### TASK BRIEF
The answer must restate every entry below word for word.

(RECORDS SHOWN Opens)

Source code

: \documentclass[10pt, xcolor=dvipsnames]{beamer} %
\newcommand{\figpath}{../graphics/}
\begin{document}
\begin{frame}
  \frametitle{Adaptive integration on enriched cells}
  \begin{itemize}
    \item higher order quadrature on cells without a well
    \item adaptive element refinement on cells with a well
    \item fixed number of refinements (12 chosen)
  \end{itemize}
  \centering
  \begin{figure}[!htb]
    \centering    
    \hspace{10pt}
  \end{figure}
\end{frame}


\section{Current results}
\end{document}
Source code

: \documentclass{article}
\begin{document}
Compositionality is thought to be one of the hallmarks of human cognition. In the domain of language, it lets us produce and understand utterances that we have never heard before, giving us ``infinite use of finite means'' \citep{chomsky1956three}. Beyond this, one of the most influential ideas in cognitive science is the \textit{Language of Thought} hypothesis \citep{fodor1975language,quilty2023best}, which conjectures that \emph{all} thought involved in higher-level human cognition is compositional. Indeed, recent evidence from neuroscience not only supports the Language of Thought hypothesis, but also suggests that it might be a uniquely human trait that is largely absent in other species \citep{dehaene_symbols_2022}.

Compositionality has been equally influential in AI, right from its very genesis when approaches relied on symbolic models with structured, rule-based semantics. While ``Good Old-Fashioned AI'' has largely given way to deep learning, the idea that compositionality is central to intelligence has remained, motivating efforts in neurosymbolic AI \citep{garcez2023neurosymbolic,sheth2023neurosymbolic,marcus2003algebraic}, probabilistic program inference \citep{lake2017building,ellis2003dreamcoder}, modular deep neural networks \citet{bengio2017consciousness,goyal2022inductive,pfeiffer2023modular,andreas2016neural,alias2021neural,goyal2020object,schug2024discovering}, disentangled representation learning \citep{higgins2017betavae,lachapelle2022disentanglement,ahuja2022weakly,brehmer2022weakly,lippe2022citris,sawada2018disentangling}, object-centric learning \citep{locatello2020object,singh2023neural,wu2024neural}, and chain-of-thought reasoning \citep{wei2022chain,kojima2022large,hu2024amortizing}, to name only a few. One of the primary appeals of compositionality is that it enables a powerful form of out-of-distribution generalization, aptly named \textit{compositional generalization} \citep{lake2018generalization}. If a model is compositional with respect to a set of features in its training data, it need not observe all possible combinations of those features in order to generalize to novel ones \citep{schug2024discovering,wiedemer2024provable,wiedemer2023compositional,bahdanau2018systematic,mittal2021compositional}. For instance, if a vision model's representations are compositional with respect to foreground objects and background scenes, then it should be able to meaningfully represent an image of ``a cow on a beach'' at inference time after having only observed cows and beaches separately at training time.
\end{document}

(RECORDS SHOWN Closes)

### EXERCISE RESULT
Source code

: \documentclass[10pt, xcolor=dvipsnames]{beamer} %
\newcommand{\figpath}{../graphics/}
\begin{document}
\begin{frame}
  \frametitle{Adaptive integration on enriched cells}
  \begin{itemize}
    \item higher order quadrature on cells without a well
    \item adaptive element refinement on cells with a well
    \item fixed number of refinements (12 chosen)
  \end{itemize}
  \centering
  \begin{figure}[!htb]
    \centering    
    \hspace{10pt}
  \end{figure}
\end{frame}


\section{Current results}
\end{document}
Source code

: \documentclass{article}
\begin{document}
Compositionality is thought to be one of the hallmarks of human cognition. In the domain of language, it lets us produce and understand utterances that we have never heard before, giving us ``infinite use of finite means'' \citep{chomsky1956three}. Beyond this, one of the most influential ideas in cognitive science is the \textit{Language of Thought} hypothesis \citep{fodor1975language,quilty2023best}, which conjectures that \emph{all} thought involved in higher-level human cognition is compositional. Indeed, recent evidence from neuroscience not only supports the Language of Thought hypothesis, but also suggests that it might be a uniquely human trait that is largely absent in other species \citep{dehaene_symbols_2022}.

Compositionality has been equally influential in AI, right from its very genesis when approaches relied on symbolic models with structured, rule-based semantics. While ``Good Old-Fashioned AI'' has largely given way to deep learning, the idea that compositionality is central to intelligence has remained, motivating efforts in neurosymbolic AI \citep{garcez2023neurosymbolic,sheth2023neurosymbolic,marcus2003algebraic}, probabilistic program inference \citep{lake2017building,ellis2003dreamcoder}, modular deep neural networks \citet{bengio2017consciousness,goyal2022inductive,pfeiffer2023modular,andreas2016neural,alias2021neural,goyal2020object,schug2024discovering}, disentangled representation learning \citep{higgins2017betavae,lachapelle2022disentanglement,ahuja2022weakly,brehmer2022weakly,lippe2022citris,sawada2018disentangling}, object-centric learning \citep{locatello2020object,singh2023neural,wu2024neural}, and chain-of-thought reasoning \citep{wei2022chain,kojima2022large,hu2024amortizing}, to name only a few. One of the primary appeals of compositionality is that it enables a powerful form of out-of-distribution generalization, aptly named \textit{compositional generalization} \citep{lake2018generalization}. If a model is compositional with respect to a set of features in its training data, it need not observe all possible combinations of those features in order to generalize to novel ones \citep{schug2024discovering,wiedemer2024provable,wiedemer2023compositional,bahdanau2018systematic,mittal2021compositional}. For instance, if a vision model's representations are compositional with respect to foreground objects and background scenes, then it should be able to meaningfully represent an image of ``a cow on a beach'' at inference time after having only observed cows and beaches separately at training time.
\end{document}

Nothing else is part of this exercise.